The Night Manager received mostly positive reviews with praise directed towards the screenplay, production values, performances (particularly Kapoor, Kapur and Shome) and the direction. It is the first Indian TV series set to feature on a cover of a book published in South Asia authored by John le Carré.

Anuj Kumar of The Hindu wrote "The series also provides a platform for some understated performers to showcase their talent. Aditya Roy Kapoor finally gets a role where his performance matches his personality. The writing demands a certain emotional gravitas from him, and Aditya delivers."

Saibal Chatterjee for NDTV wrote "Because this version of the series takes four episodes to portray what was packed into three in the 2016 British production, it ends at a point where a great deal still remains to be unpacked."

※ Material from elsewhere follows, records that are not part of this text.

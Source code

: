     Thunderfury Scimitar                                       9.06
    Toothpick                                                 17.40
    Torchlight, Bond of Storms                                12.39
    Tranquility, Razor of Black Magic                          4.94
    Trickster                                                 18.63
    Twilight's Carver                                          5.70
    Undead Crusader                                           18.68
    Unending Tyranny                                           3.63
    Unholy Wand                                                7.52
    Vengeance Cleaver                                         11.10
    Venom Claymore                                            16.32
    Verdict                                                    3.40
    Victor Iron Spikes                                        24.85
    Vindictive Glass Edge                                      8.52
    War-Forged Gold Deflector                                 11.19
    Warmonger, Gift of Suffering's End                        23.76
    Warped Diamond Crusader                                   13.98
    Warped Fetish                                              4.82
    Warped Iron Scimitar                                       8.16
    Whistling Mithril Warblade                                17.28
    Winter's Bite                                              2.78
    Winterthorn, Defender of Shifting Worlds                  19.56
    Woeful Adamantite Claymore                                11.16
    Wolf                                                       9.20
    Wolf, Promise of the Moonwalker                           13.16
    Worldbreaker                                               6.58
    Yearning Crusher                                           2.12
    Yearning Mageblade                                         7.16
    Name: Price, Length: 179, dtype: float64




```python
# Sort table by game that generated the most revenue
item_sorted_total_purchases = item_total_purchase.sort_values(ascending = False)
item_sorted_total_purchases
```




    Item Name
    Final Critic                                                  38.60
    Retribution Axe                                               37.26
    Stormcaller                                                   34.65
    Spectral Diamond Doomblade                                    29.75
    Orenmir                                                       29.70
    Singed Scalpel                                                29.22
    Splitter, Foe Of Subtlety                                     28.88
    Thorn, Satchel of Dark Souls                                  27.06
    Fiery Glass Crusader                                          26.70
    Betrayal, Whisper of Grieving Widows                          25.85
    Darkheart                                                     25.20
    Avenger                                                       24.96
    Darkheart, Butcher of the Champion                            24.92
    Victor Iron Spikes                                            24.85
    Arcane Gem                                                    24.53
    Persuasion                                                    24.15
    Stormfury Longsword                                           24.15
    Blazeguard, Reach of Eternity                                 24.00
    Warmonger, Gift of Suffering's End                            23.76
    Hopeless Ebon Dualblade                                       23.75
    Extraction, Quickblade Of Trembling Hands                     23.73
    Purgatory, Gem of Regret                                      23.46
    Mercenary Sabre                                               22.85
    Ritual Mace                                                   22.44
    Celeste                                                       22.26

Rohan Naahar for The Indian Express rated 3 stars out of 5 and wrote "The first part contains just four episodes, and the second, a pre-cap reveals, will arrive in June. Will audiences even be interested in returning to the series in three months? Who knows? Especially if they have access to the original as well."

Deepa Gahlot for Rediff.com wrote "The series, with Sandeep Modi as showrunner and co-director with Priyanka Ghose, gets the superficial trappings of the plot but not the complicated circuitry that makes the Le Carré novel tick."

Roktim Rajpal of India Today rate 2.5 star out of 5 and wrote "The Night Manager loses its steam from the second episode onwards. Several inherently intriguing sequences fail to pack a punch. The kidnapping sequence is perhaps the weakest of the lot. It lacks the intensity needed to make an impact."

Dishya Sharma for News18 wrote "Like most series, The Night Manager also witnesses a dip in pace in the third episode, slowly laying out all the cards. However, due to the abrupt end to the series, the dip doesn't fully shoot up in the fourth episode, leaving you hanging midair."

Ajit Andhere of Deccan Chronicle wrote "For some reason, only the first part of the series comprising four episodes has been released with the announcement of the next to follow soon. However, this serves as a major hindrance as the story is known to all already."

Nandini Ramnath for Scroll.in felt Tillotama Shome played the most valuable role and wrote "deceptively bumbling, resourceful, and ruthless when she needs to be, Shome's Lipika is a perfectly judged scene-stealer who gives the defanged remake the bite it is missing when its leads are around."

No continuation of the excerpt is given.